Mock Data Gen with Machine Learning Module - 01/12/2023 02:56 EST

  • Estado: Closed
  • Premio: $500
  • Propuestas recibidas: 1
  • Ganador: td7x

Resumen del concurso

*Summary*

This is a software engineering contest that leverages machine learning to solve developer experience inconveniences in creating mock data for testing and for demos within the JavaScript ecosystem.

Winning submissions will include a GitHub repo of the software, complete with documentation and CICD using GitHub Workflows.

Employer reserves all rights to the software created under this contest but will redistribute the software under an Open Source license. All dependencies must have permissive OSI approved licenses and the software must be runnable offline, without dependence on an external web service or datastore and without dependency on specialized hardware.

*Problem*

Simple faker or charade libraries can be used for mock data in software development but the use can be labor intensive because they require a developer to select the correct method and to identify the input parameters for each data field.
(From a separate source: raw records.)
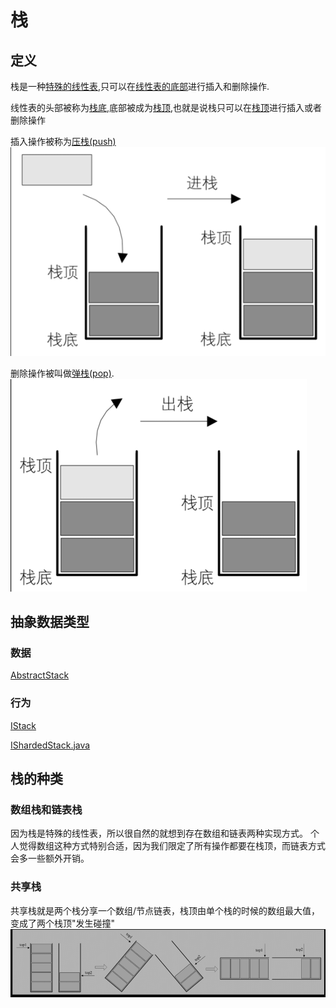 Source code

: # 栈
## 定义
栈是一种[特殊的线性表](),只可以在[线性表的底部]()进行插入和删除操作.

线性表的头部被称为[栈底](),底部被成为[栈顶](),也就是说栈只可以在[栈顶]()进行插入或者删除操作

插入操作被称为[压栈(push)]()
![push](../../../../../resources/assets/structure/stack/push.png)

删除操作被叫做[弹栈(pop)]().
![pop](../../../../../resources/assets/structure/stack/pop.png)


## 抽象数据类型
### 数据
[AbstractStack](ArrayStack.java)

### 行为
[IStack](IStack.java)

[IShardedStack.java](IShardedStack.java)

## 栈的种类

### 数组栈和链表栈
因为栈是特殊的线性表，所以很自然的就想到存在数组和链表两种实现方式。
个人觉得数组这种方式特别合适，因为我们限定了所有操作都要在栈顶，而链表方式会多一些额外开销。

### 共享栈
共享栈就是两个栈分享一个数组/节点链表，栈顶由单个栈的时候的数组最大值，变成了两个栈顶"发生碰撞"
![img.png](../../../../../resources/assets/structure/stack/sharedStack.png)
Developers have enough cognitive overhead and need a fake data solution that can use existing data models/schemas with zero configuration to create the fake data.

*Solution*

A NodeJS module that produces semantically accurate fake data from an arbitrary data model or schema with zero configuration. We are primarily a Typescript/NodeJS shop and describe the requirements from that perspective but welcome submissions that are Rust based and that compile to WASM are more than welcomed. Runtime portability such as in-browser, Bun, Cloudflare, etc is preferred but NodeJS is required.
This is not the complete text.